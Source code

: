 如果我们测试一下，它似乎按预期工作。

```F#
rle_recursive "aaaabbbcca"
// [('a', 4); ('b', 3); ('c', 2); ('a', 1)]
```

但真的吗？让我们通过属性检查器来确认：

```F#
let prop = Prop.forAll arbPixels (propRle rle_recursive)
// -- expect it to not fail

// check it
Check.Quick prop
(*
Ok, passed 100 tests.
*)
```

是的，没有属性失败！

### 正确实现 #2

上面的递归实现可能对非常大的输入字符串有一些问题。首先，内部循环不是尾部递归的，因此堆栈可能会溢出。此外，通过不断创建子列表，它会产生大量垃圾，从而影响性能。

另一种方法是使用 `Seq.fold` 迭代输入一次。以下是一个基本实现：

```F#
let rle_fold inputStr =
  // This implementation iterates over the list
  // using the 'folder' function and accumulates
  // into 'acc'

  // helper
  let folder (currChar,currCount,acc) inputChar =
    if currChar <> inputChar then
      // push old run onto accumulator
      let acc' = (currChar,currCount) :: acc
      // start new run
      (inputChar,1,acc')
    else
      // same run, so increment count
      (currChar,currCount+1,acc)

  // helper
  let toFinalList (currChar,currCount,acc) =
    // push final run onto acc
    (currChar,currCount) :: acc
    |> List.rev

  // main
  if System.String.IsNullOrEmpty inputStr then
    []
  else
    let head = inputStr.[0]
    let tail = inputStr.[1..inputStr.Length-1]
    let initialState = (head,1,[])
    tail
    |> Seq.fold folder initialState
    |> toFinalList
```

********

All of the data above should be output exactly.

◆ **Exercise response**
Source code

: 如果我们测试一下，它似乎按预期工作。

```F#
rle_recursive "aaaabbbcca"
// [('a', 4); ('b', 3); ('c', 2); ('a', 1)]
```

但真的吗？让我们通过属性检查器来确认：

```F#
let prop = Prop.forAll arbPixels (propRle rle_recursive)
// -- expect it to not fail

// check it
Check.Quick prop
(*
Ok, passed 100 tests.
*)
```

是的，没有属性失败！

### 正确实现 #2

上面的递归实现可能对非常大的输入字符串有一些问题。首先，内部循环不是尾部递归的，因此堆栈可能会溢出。此外，通过不断创建子列表，它会产生大量垃圾，从而影响性能。

另一种方法是使用 `Seq.fold` 迭代输入一次。以下是一个基本实现：

```F#
let rle_fold inputStr =
  // This implementation iterates over the list
  // using the 'folder' function and accumulates
  // into 'acc'

  // helper
  let folder (currChar,currCount,acc) inputChar =
    if currChar <> inputChar then
      // push old run onto accumulator
      let acc' = (currChar,currCount) :: acc
      // start new run
      (inputChar,1,acc')
    else
      // same run, so increment count
      (currChar,currCount+1,acc)

  // helper
  let toFinalList (currChar,currCount,acc) =
    // push final run onto acc
    (currChar,currCount) :: acc
    |> List.rev

  // main
  if System.String.IsNullOrEmpty inputStr then
    []
  else
    let head = inputStr.[0]
    let tail = inputStr.[1..inputStr.Length-1]
    let initialState = (head,1,[])
    tail
    |> Seq.fold folder initialState
    |> toFinalList
```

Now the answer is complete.